Counterbalancing that was Gillmor’s journalistic instinct, which said that news is news and is fair game for citizen journalists. “In a catastrophe, that’s news, and I’m not going to tell people not to take photos of historic events,” he said.

Jeff Jarvis, outspoken blogger at Buzzmachine and former president of, trusts that normal folks using cameras will be more polite than paparazzi.

“The more I think about it, the more I do believe that most people will be more polite than paparazzi because they aren’t motivated to get the picture no one else has to make a buck,” Jarvis said via e-mail. “More reporters is merely more of what we have now. And believing in the value of news and reporting openness I think we need to see this as good. Are citizen journalists rude? Are professional journalists? Same question. Same answer.”

Citizen journalism efforts are slowly coming out of beta, though there’s room for more maturation in the relationship between contributors and media outlets. Andrew Locke, director of product strategy at, said that his site made every effort to contact citizen journalists and pulled down contributions that didn’t sit right with the editorial team.

“Jeanne Rothermich, who leads our small CJ team, has put a great deal of emphasis on fostering dialogue and partnership with individual citizen reporters,” Locke told me. “We not only get more accurate information, but richer, more detailed accounts that we can share with the larger audience.”

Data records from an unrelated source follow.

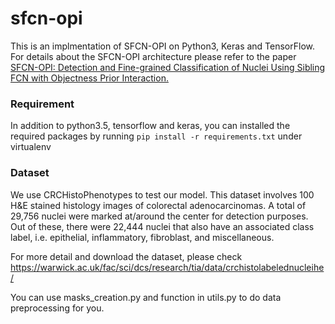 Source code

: # sfcn-opi
This is an implmentation of SFCN-OPI on Python3, Keras and TensorFlow. 
For details about the SFCN-OPI architecture please refer to the paper [SFCN-OPI: Detection and Fine-grained Classification of Nuclei Using
Sibling FCN with Objectness Prior Interaction.](https://arxiv.org/pdf/1712.08297.pdf)

### Requirement
In addition to python3.5, tensorflow and keras, 
you can installed the required packages by running `pip install -r requirements.txt`
 under virtualenv
 
 
 
 
### Dataset
We use CRCHistoPhenotypes to test our model.
This dataset involves 100 H&E stained histology images of colorectal adenocarcinomas.
 A total of 29,756 nuclei were marked at/around the center for detection purposes. 
 Out of these, there were 22,444 nuclei that also have an associated class label,
 i.e. epithelial, inflammatory, fibroblast, and miscellaneous.
 
 For more detail and download the dataset, please check 
 https://warwick.ac.uk/fac/sci/dcs/research/tia/data/crchistolabelednucleihe/
 
 You can use masks_creation.py and function in utils.py to do data preprocessing for you. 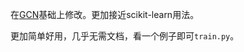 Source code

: 在[GCN](https://github.com/zhouchunpong/GCN_Keras)基础上修改。更加接近scikit-learn用法。

更加简单好用，几乎无需文档，看一个例子即可`train.py`。
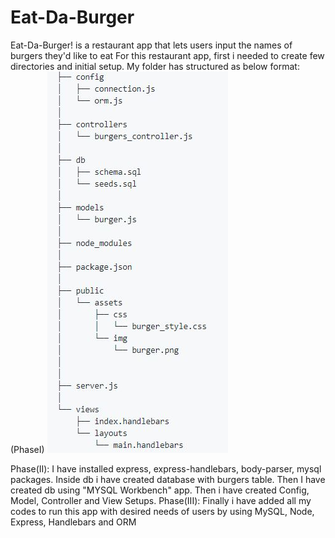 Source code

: # Eat-Da-Burger
Eat-Da-Burger! is a restaurant app that lets users input the names of burgers they'd like to eat
For this  restaurant app, first i needed to create few directories and initial setup. My folder has structured as below format:
(PhaseI)
          ![ScreenShot](public/assets/img/ReadmeImage.JPG)


Phase(II):
I have installed express, express-handlebars, body-parser, mysql packages.
Inside db i have created database with burgers table.
Then I have created db using "MYSQL Workbench" app.
Then i have created Config, Model, Controller and View Setups.
Phase(III):
Finally i have added all my codes to run this app with desired needs of users by using MySQL, Node, Express, Handlebars and ORM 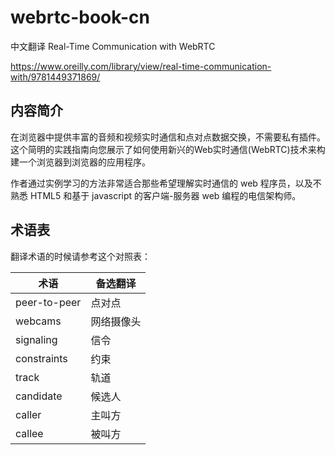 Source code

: # webrtc-book-cn
中文翻译 Real-Time Communication with WebRTC

https://www.oreilly.com/library/view/real-time-communication-with/9781449371869/

## 内容简介

在浏览器中提供丰富的音频和视频实时通信和点对点数据交换，不需要私有插件。这个简明的实践指南向您展示了如何使用新兴的Web实时通信(WebRTC)技术来构建一个浏览器到浏览器的应用程序。

作者通过实例学习的方法非常适合那些希望理解实时通信的 web 程序员，以及不熟悉 HTML5 和基于 javascript 的客户端-服务器 web 编程的电信架构师。

## 术语表

翻译术语的时候请参考这个对照表：

| 术语 | 备选翻译 |
| --- | --- |
| peer-to-peer | 点对点 |
| webcams | 网络摄像头 |
| signaling | 信令 |
| constraints | 约束 |
| track | 轨道 |
| candidate | 候选人 |
| caller | 主叫方 |
| callee | 被叫方 |

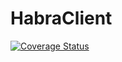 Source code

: HabraClient
===========
[![Coverage Status](https://coveralls.io/repos/github/Allesad/HabraClient/badge.svg?branch=master)](https://coveralls.io/github/Allesad/HabraClient?branch=master)
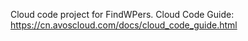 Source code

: Cloud code project for FindWPers. Cloud Code Guide: https://cn.avoscloud.com/docs/cloud_code_guide.html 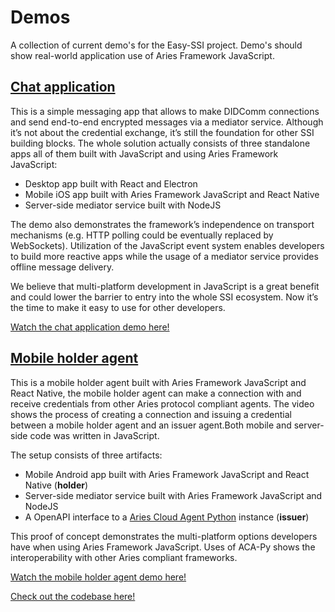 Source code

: # Demos

A collection of current demo's for the Easy-SSI project. Demo's should show real-world application use of Aries Framework JavaScript.

## [Chat application](https://www.youtube.com/watch?v=wW4HSZZ2kSk)

This is a simple messaging app that allows to make DIDComm connections and send end-to-end encrypted messages via a mediator service. Although it’s not about the credential exchange, it’s still the foundation for other SSI building blocks. The whole solution actually consists of three standalone apps all of them built with JavaScript and using Aries Framework JavaScript:

- Desktop app built with React and Electron
- Mobile iOS app built with Aries Framework JavaScript and React Native
- Server-side mediator service built with NodeJS

The demo also demonstrates the framework’s independence on transport mechanisms (e.g. HTTP polling could be eventually replaced by WebSockets). Utilization of the JavaScript event system enables developers to build more reactive apps while the usage of a mediator service provides offline message delivery. 

We believe that multi-platform development in JavaScript is a great benefit and could lower the barrier to entry into the whole SSI ecosystem. Now it’s the time to make it easy to use for other developers.

[Watch the chat application demo here!](https://www.youtube.com/watch?v=wW4HSZZ2kSk)

## [Mobile holder agent](https://www.youtube.com/watch?v=mmFSgSR5yPA)

This is a mobile holder agent built with Aries Framework JavaScript and React Native, the mobile holder agent can make a connection with and receive credentials from other Aries protocol compliant agents. The video shows the process of creating a connection and issuing a credential between a mobile holder agent and an issuer agent.Both mobile and server-side code was written in JavaScript. 

The setup consists of three artifacts:

- Mobile Android app built with Aries Framework JavaScript and React Native (**holder**)
- Server-side mediator service built with Aries Framework JavaScript and NodeJS
- A OpenAPI interface to a [Aries Cloud Agent Python](https://github.com/hyperledger/aries-cloudagent-python) instance (**issuer**)

This proof of concept demonstrates the multi-platform options developers have when using Aries Framework JavaScript. Uses of ACA-Py shows the interoperability with other Aries compliant frameworks.

[Watch the mobile holder agent demo here!](https://www.youtube.com/watch?v=mmFSgSR5yPA)

[Check out the codebase here!](https://github.com/animo/aries-mobile-agent-react-native)
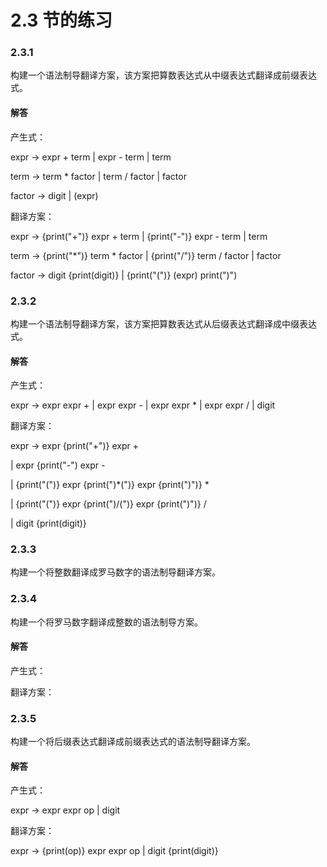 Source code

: # 2.3 节的练习

### 2.3.1

构建一个语法制导翻译方案，该方案把算数表达式从中缀表达式翻译成前缀表达式。

#### 解答

产生式：

expr -> expr + term | expr - term | term

term -> term * factor | term / factor | factor

factor -> digit | (expr)

翻译方案：

expr -> {print("+")} expr + term | {print("-")} expr - term | term

term -> {print("*")} term * factor | {print("/")} term / factor | factor

factor -> digit {print(digit)} | {print("(")} (expr) print(")")

### 2.3.2

构建一个语法制导翻译方案，该方案把算数表达式从后缀表达式翻译成中缀表达式。

#### 解答

产生式：

expr -> expr expr + | expr expr - | expr expr * | expr expr / | digit

翻译方案：

expr -> expr {print("+")} expr + 

| expr {print("-") expr - 

| {print("(")} expr {print(")*(")} expr {print(")")} * 

| {print("(")} expr {print(")/(")} expr {print(")")} / 

| digit {print(digit)}


### 2.3.3

构建一个将整数翻译成罗马数字的语法制导翻译方案。

### 2.3.4

构建一个将罗马数字翻译成整数的语法制导方案。

#### 解答

产生式：

翻译方案：

### 2.3.5

构建一个将后缀表达式翻译成前缀表达式的语法制导翻译方案。

#### 解答

产生式：

expr -> expr expr op | digit

翻译方案：

expr -> {print(op)} expr expr op | digit {print(digit)}


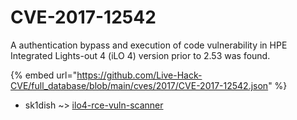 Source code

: # CVE-2017-12542

A authentication bypass and execution of code vulnerability in HPE Integrated Lights-out 4 (iLO 4) version prior to 2.53 was found.

{% embed url="https://github.com/Live-Hack-CVE/full_database/blob/main/cves/2017/CVE-2017-12542.json" %}


* sk1dish ~> [ilo4-rce-vuln-scanner](https://www.alice-snow.ru/2017/database/cve-2017-12542/ilo4-rce-vuln-scanner-sk1dish) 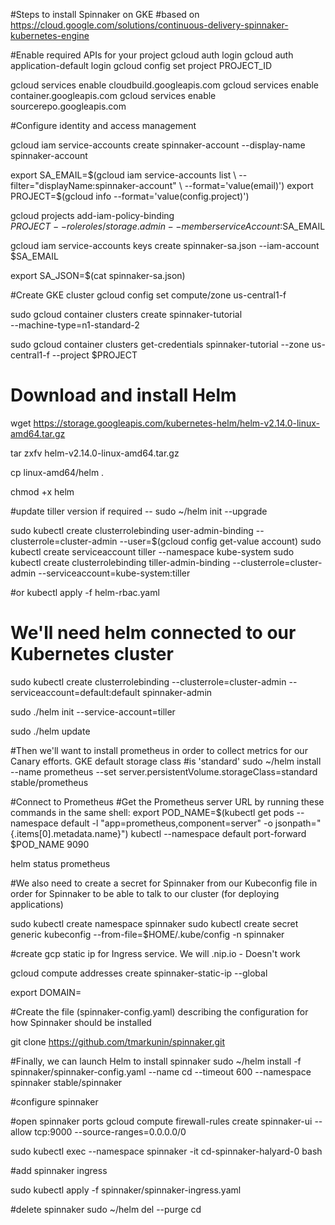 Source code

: #Steps to install Spinnaker on GKE
#based on https://cloud.google.com/solutions/continuous-delivery-spinnaker-kubernetes-engine

#Enable required APIs for your project
gcloud auth login
gcloud auth application-default login
gcloud config set project PROJECT_ID

gcloud services enable cloudbuild.googleapis.com
gcloud services enable container.googleapis.com
gcloud services enable sourcerepo.googleapis.com 

#Configure identity and access management

gcloud iam service-accounts create  spinnaker-account --display-name spinnaker-account


export SA_EMAIL=$(gcloud iam service-accounts list \
    --filter="displayName:spinnaker-account" \
    --format='value(email)')
export PROJECT=$(gcloud info --format='value(config.project)')


gcloud projects add-iam-policy-binding \
    $PROJECT --role roles/storage.admin --member serviceAccount:$SA_EMAIL

gcloud iam service-accounts keys create spinnaker-sa.json --iam-account $SA_EMAIL

export SA_JSON=$(cat spinnaker-sa.json)


#Create GKE cluster
gcloud config set compute/zone us-central1-f

sudo gcloud container clusters create spinnaker-tutorial \
    --machine-type=n1-standard-2


sudo gcloud container clusters get-credentials spinnaker-tutorial --zone us-central1-f --project $PROJECT


# Download and install Helm

wget https://storage.googleapis.com/kubernetes-helm/helm-v2.14.0-linux-amd64.tar.gz

tar zxfv helm-v2.14.0-linux-amd64.tar.gz

cp linux-amd64/helm .

chmod +x helm

#update tiller version if required --  sudo ~/helm init --upgrade


sudo kubectl create clusterrolebinding user-admin-binding --clusterrole=cluster-admin --user=$(gcloud config get-value account)
sudo kubectl create serviceaccount tiller --namespace kube-system
sudo kubectl create clusterrolebinding tiller-admin-binding --clusterrole=cluster-admin --serviceaccount=kube-system:tiller

#or
kubectl apply -f helm-rbac.yaml


# We'll need helm connected to our Kubernetes cluster

sudo kubectl create clusterrolebinding --clusterrole=cluster-admin --serviceaccount=default:default spinnaker-admin

sudo ./helm init --service-account=tiller

sudo ./helm update


#Then we'll want to install prometheus in order to collect metrics for our Canary efforts. GKE default storage class #is 'standard'
sudo ~/helm install --name prometheus --set server.persistentVolume.storageClass=standard stable/prometheus

#Connect to Prometheus
#Get the Prometheus server URL by running these commands in the same shell:
  export POD_NAME=$(kubectl get pods --namespace default -l "app=prometheus,component=server" -o jsonpath="{.items[0].metadata.name}")
  kubectl --namespace default port-forward $POD_NAME 9090

  helm status prometheus

  #We also need to create a secret for Spinnaker from our Kubeconfig file in order for Spinnaker to be able to talk to our cluster (for deploying applications)

   sudo kubectl create namespace spinnaker
   sudo kubectl create secret generic kubeconfig --from-file=$HOME/.kube/config -n spinnaker



  #create gcp static ip for Ingress service. We will <static-ip>.nip.io - Doesn't work

  gcloud compute addresses create spinnaker-static-ip --global

  export DOMAIN=<static-ip>


  #Create the file (spinnaker-config.yaml) describing the configuration for how Spinnaker should be installed

 git clone https://github.com/tmarkunin/spinnaker.git


#Finally, we can launch Helm to install spinnaker
  sudo ~/helm install -f spinnaker/spinnaker-config.yaml --name cd --timeout 600 --namespace spinnaker stable/spinnaker

  #configure spinnaker
  

 #open spinnaker ports
 gcloud compute firewall-rules create spinnaker-ui --allow tcp:9000 --source-ranges=0.0.0.0/0
 

 sudo kubectl exec --namespace spinnaker -it cd-spinnaker-halyard-0 bash

 #add spinnaker ingress

 sudo kubectl apply -f spinnaker/spinnaker-ingress.yaml



  #delete spinnaker 
  sudo ~/helm del --purge cd





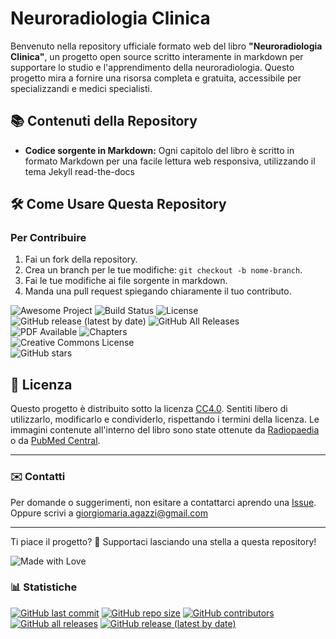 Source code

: # Neuroradiologia Clinica

Benvenuto nella repository ufficiale formato web del libro **"Neuroradiologia Clinica"**, un progetto open source scritto interamente in markdown per supportare lo studio e l'apprendimento della neuroradiologia. Questo progetto mira a fornire una risorsa completa e gratuita, accessibile per specializzandi e medici specialisti.

## 📚 Contenuti della Repository

- **Codice sorgente in Markdown:** Ogni capitolo del libro è scritto in formato Markdown per una facile lettura web responsiva, utilizzando il tema Jekyll read-the-docs

## 🛠️ Come Usare Questa Repository

### Per Contribuire
1. Fai un fork della repository.
2. Crea un branch per le tue modifiche: `git checkout -b nome-branch`.
3. Fai le tue modifiche ai file sorgente in markdown.
4. Manda una pull request spiegando chiaramente il tuo contributo.


![Awesome Project](https://img.shields.io/badge/awesome-project-green)
![Build Status](https://img.shields.io/github/actions/workflow/status/gmadevs/Neuroradiologia-Clinica/ci.yml?branch=main)
![License](https://img.shields.io/github/license/gmadevs/Neuroradiologia-Clinica)
![GitHub release (latest by date)](https://img.shields.io/github/v/release/gmadevs/Neuroradiologia-Clinica)
![GitHub All Releases](https://img.shields.io/github/downloads/gmadevs/Neuroradiologia-Clinica/total)  
![PDF Available](https://img.shields.io/badge/PDF-Available-blue)
![Chapters](https://img.shields.io/badge/Chapters-0-blue)  
![Creative Commons License](https://img.shields.io/badge/license-CC--BY--NC--SA%204.0-lightgrey)  
![GitHub stars](https://img.shields.io/github/stars/gmadevs/Neuroradiologia-Clinica?style=social)  


## 📜 Licenza

Questo progetto è distribuito sotto la licenza [CC4.0](LICENSE). Sentiti libero di utilizzarlo, modificarlo e condividerlo, rispettando i termini della licenza.
Le immagini contenute all'interno del libro sono state ottenute da [Radiopaedia](https://radiopaedia.org) o da [PubMed Central](https://pmc.ncbi.nlm.nih.gov/).

---

### ✉️ Contatti

Per domande o suggerimenti, non esitare a contattarci aprendo una [Issue](https://github.com/gmadevs/neuroradiologia/issues).
Oppure scrivi a giorgiomaria.agazzi@gmail.com

---

Ti piace il progetto? 🌟 Supportaci lasciando una stella a questa repository!

![Made with Love](https://img.shields.io/badge/Made%20with-%E2%9D%A4-red)

### 📊 Statistiche

[![GitHub last commit](https://img.shields.io/github/last-commit/gmadevs/Neuroradiologia-Clinica)](https://github.com/gmadevs/Neuroradiologia-Clinica/commits)
[![GitHub repo size](https://img.shields.io/github/repo-size/gmadevs/Neuroradiologia-Clinica)](https://github.com/gmadevs/Neuroradiologia-Clinica)
[![GitHub contributors](https://img.shields.io/github/contributors/gmadevs/Neuroradiologia-Clinica)](https://github.com/gmadevs/Neuroradiologia-Clinica/graphs/contributors)
[![GitHub all releases](https://img.shields.io/github/downloads/gmadevs/Neuroradiologia-Clinica/total)](https://github.com/gmadevs/Neuroradiologia-Clinica/releases)
[![GitHub release (latest by date)](https://img.shields.io/github/downloads/gmadevs/Neuroradiologia-Clinica/latest/total)](https://github.com/gmadevs/Neuroradiologia-Clinica/releases/latest)

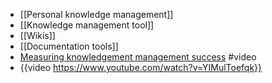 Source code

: - [[Personal knowledge management]]
- [[Knowledge management tool]]
- [[Wikis]]
- [[Documentation tools]]
- [Measuring knowledgement management success](https://www.youtube.com/watch?v=YIMulToefqk) #video
- {{video https://www.youtube.com/watch?v=YIMulToefqk}}
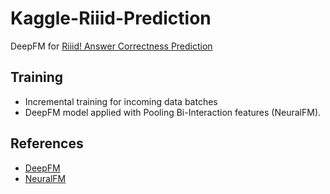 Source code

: # Kaggle-Riiid-Prediction
DeepFM for [Riiid! Answer Correctness Prediction](https://www.kaggle.com/c/riiid-test-answer-prediction)

## Training
- Incremental training for incoming data batches
- DeepFM model applied with Pooling Bi-Interaction features (NeuralFM).

## References
- [DeepFM](https://arxiv.org/pdf/1703.04247.pdf)
- [NeuralFM](https://arxiv.org/pdf/1708.05027.pdf)

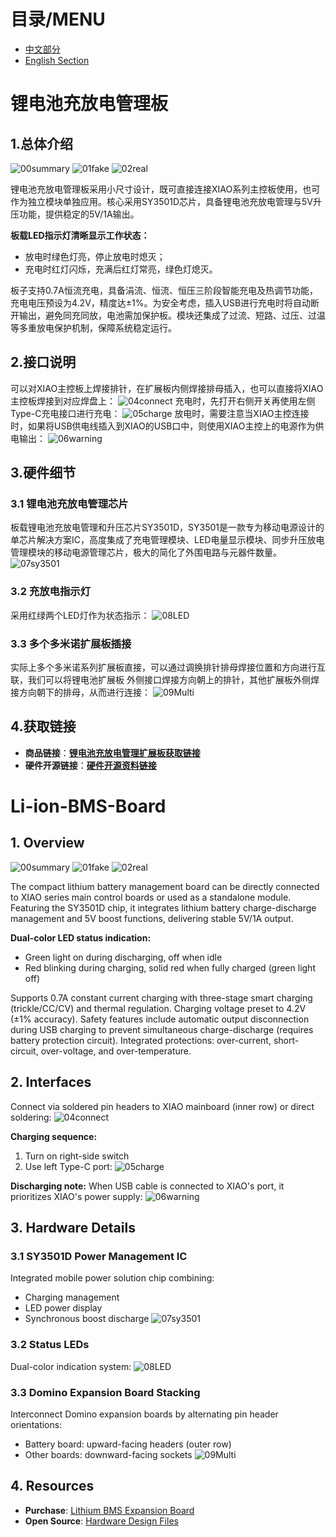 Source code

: # 目录/MENU

- [中文部分](#锂电池充放电管理板)
- [English Section](#Li-ion-BMS-Board)

# 锂电池充放电管理板
## 1.总体介绍
![00summary](image/00summary.png)
![01fake](image/01fake.png)
![02real](image/02real.png)

锂电池充放电管理板采用小尺寸设计，既可直接连接XIAO系列主控板使用，也可作为独立模块单独应用。核心采用SY3501D芯片，具备锂电池充放电管理与5V升压功能，提供稳定的5V/1A输出。

**板载LED指示灯清晰显示工作状态：**
- 放电时绿色灯亮，停止放电时熄灭；
- 充电时红灯闪烁，充满后红灯常亮，绿色灯熄灭。

板子支持0.7A恒流充电，具备涓流、恒流、恒压三阶段智能充电及热调节功能，充电电压预设为4.2V，精度达±1%。为安全考虑，插入USB进行充电时将自动断开输出，避免同充同放，电池需加保护板。模块还集成了过流、短路、过压、过温等多重放电保护机制，保障系统稳定运行。

## 2.接口说明
可以对XIAO主控板上焊接排针，在扩展板内侧焊接排母插入，也可以直接将XIAO主控板焊接到对应焊盘上：
![04connect](image/04connect.png)
充电时，先打开右侧开关再使用左侧Type-C充电接口进行充电：
![05charge](image/05charge.png)
放电时，需要注意当XIAO主控连接时，如果将USB供电线插入到XIAO的USB口中，则使用XIAO主控上的电源作为供电输出：
![06warning](image/06warning.png)

## 3.硬件细节
### 3.1 锂电池充放电管理芯片
板载锂电池充放电管理和升压芯片SY3501D，SY3501是一款专为移动电源设计的单芯片解决方案IC，高度集成了充电管理模块、LED电量显示模块、同步升压放电管理模块的移动电源管理芯片，极大的简化了外围电路与元器件数量。
![07sy3501](image/07sy3501.png)

### 3.2 充放电指示灯
采用红绿两个LED灯作为状态指示：
![08LED](image/08LED.png)

### 3.3 多个多米诺扩展板插接
实际上多个多米诺系列扩展板直接，可以通过调换排针排母焊接位置和方向进行互联，我们可以将锂电池扩展板
外侧接口焊接方向朝上的排针，其他扩展板外侧焊接方向朝下的排母，从而进行连接：
![09Multi](image/09Multi.png)

## 4.获取链接
- **商品链接**：[**锂电池充放电管理扩展板获取链接**](https://item.taobao.com/item.htm?ft=t&id=929302231947)
- **硬件开源链接**：[**硬件开源资料链接**](https://github.com/leezisheng/Domino-Series-Expansion-Board/tree/main/Li-ion-BMS-Board/hardware)

# Li-ion-BMS-Board

## 1. Overview
![00summary](image/00summary.png)
![01fake](image/01fake.png)
![02real](image/02real.png)

The compact lithium battery management board can be directly connected to XIAO series main control boards or used as a standalone module. Featuring the SY3501D chip, it integrates lithium battery charge-discharge management and 5V boost functions, delivering stable 5V/1A output.

**Dual-color LED status indication:**
- Green light on during discharging, off when idle
- Red blinking during charging, solid red when fully charged (green light off)

Supports 0.7A constant current charging with three-stage smart charging (trickle/CC/CV) and thermal regulation. Charging voltage preset to 4.2V (±1% accuracy). Safety features include automatic output disconnection during USB charging to prevent simultaneous charge-discharge (requires battery protection circuit). Integrated protections: over-current, short-circuit, over-voltage, and over-temperature.

## 2. Interfaces
Connect via soldered pin headers to XIAO mainboard (inner row) or direct soldering:
![04connect](image/04connect.png)

**Charging sequence:** 
1. Turn on right-side switch 
2. Use left Type-C port:
![05charge](image/05charge.png)

**Discharging note:** 
When USB cable is connected to XIAO's port, it prioritizes XIAO's power supply:
![06warning](image/06warning.png)

## 3. Hardware Details
### 3.1 SY3501D Power Management IC
Integrated mobile power solution chip combining:
- Charging management
- LED power display
- Synchronous boost discharge
![07sy3501](image/07sy3501.png)

### 3.2 Status LEDs
Dual-color indication system:
![08LED](image/08LED.png)

### 3.3 Domino Expansion Board Stacking
Interconnect Domino expansion boards by alternating pin header orientations:
- Battery board: upward-facing headers (outer row)
- Other boards: downward-facing sockets
![09Multi](image/09Multi.png)

## 4. Resources
- **Purchase**: [Lithium BMS Expansion Board](https://item.taobao.com/item.htm?ft=t&id=929302231947)
- **Open Source**: [Hardware Design Files](https://github.com/leezisheng/Domino-Series-Expansion-Board/tree/main/Li-ion-BMS-Board/hardware) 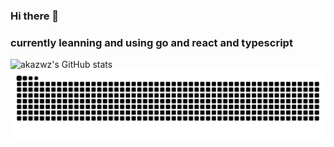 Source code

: ### Hi there 👋
### currently leanning and using go and react and typescript
![akazwz's GitHub stats](https://github-readme-stats.vercel.app/api?username=akazwz&show_icons=true&theme=dark)
![snake](./assets/github-contribution-grid-snake.svg) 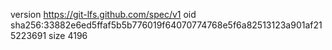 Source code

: version https://git-lfs.github.com/spec/v1
oid sha256:33882e6ed5ffaf5b5b776019f64070774768e5f6a82513123a901af215223691
size 4196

The advantage of the media sites over unmediated sources such as Flickr is that they can use the wisdom of photo and editorial staff to vet contributions and filter out insensitive or invalid material. But Locke says the next step for citizen media is more than just mentoring contributors.

“Over time, we want to turn those passing relationships into lasting bonds [with citizen journalists],” Locke said. “Once you have a real, ongoing relationship, then you can start sharing information and wisdom back and forth. You can develop a code of conduct that means something and can stick. It’s not simply about us mentoring citizen journalists like cub reporters, it’s about the community itself developing norms and standards of propriety. Yes, we’ll always act as a gatekeeper, but once you’re in the gate as a citizen journalist, you should be an empowered member of the storytelling community. We still have a long way to go, but for citizen journalism to grow to its full potential we have to get there.”